**Problem statement:** Your answer should be one number, the count of lines in the entries holding the word "といいます".
►
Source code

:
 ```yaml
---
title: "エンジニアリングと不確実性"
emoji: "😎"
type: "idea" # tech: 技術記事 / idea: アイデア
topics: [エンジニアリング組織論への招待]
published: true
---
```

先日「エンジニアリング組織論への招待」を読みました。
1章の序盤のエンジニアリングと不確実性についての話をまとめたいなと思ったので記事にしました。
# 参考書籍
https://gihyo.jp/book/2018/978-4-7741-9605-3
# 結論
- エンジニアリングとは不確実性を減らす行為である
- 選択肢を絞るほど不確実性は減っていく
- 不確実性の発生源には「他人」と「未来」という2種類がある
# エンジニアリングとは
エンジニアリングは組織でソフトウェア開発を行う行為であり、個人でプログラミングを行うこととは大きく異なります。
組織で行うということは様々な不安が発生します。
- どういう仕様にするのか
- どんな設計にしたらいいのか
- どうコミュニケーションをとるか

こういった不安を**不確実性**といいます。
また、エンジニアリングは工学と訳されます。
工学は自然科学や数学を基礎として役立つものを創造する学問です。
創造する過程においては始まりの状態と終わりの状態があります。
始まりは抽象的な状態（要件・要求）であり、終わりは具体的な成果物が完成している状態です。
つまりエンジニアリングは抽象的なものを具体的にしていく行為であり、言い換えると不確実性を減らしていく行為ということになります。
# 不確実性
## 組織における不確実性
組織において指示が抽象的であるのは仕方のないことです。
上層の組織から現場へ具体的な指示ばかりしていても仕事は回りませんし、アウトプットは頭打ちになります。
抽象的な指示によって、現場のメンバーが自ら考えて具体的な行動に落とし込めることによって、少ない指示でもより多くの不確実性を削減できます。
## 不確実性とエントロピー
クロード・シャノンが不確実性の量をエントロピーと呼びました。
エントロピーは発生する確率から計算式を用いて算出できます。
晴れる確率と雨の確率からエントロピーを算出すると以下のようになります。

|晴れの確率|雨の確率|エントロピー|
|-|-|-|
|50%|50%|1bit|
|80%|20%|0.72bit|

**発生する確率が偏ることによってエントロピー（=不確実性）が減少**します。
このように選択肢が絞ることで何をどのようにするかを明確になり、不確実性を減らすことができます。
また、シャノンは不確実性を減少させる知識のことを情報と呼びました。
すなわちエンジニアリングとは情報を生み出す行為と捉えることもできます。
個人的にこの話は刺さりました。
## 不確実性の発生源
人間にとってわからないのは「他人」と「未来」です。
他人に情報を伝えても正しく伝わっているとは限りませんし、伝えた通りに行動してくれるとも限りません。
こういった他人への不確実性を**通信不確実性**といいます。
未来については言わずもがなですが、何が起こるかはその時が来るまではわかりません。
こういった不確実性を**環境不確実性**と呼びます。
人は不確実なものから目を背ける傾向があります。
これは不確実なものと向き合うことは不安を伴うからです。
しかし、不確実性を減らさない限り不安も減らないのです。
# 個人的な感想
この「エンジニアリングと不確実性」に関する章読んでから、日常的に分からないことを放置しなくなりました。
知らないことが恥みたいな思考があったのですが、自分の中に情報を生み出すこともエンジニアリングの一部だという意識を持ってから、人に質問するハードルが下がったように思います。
◄
**Answer for this exercise:** 2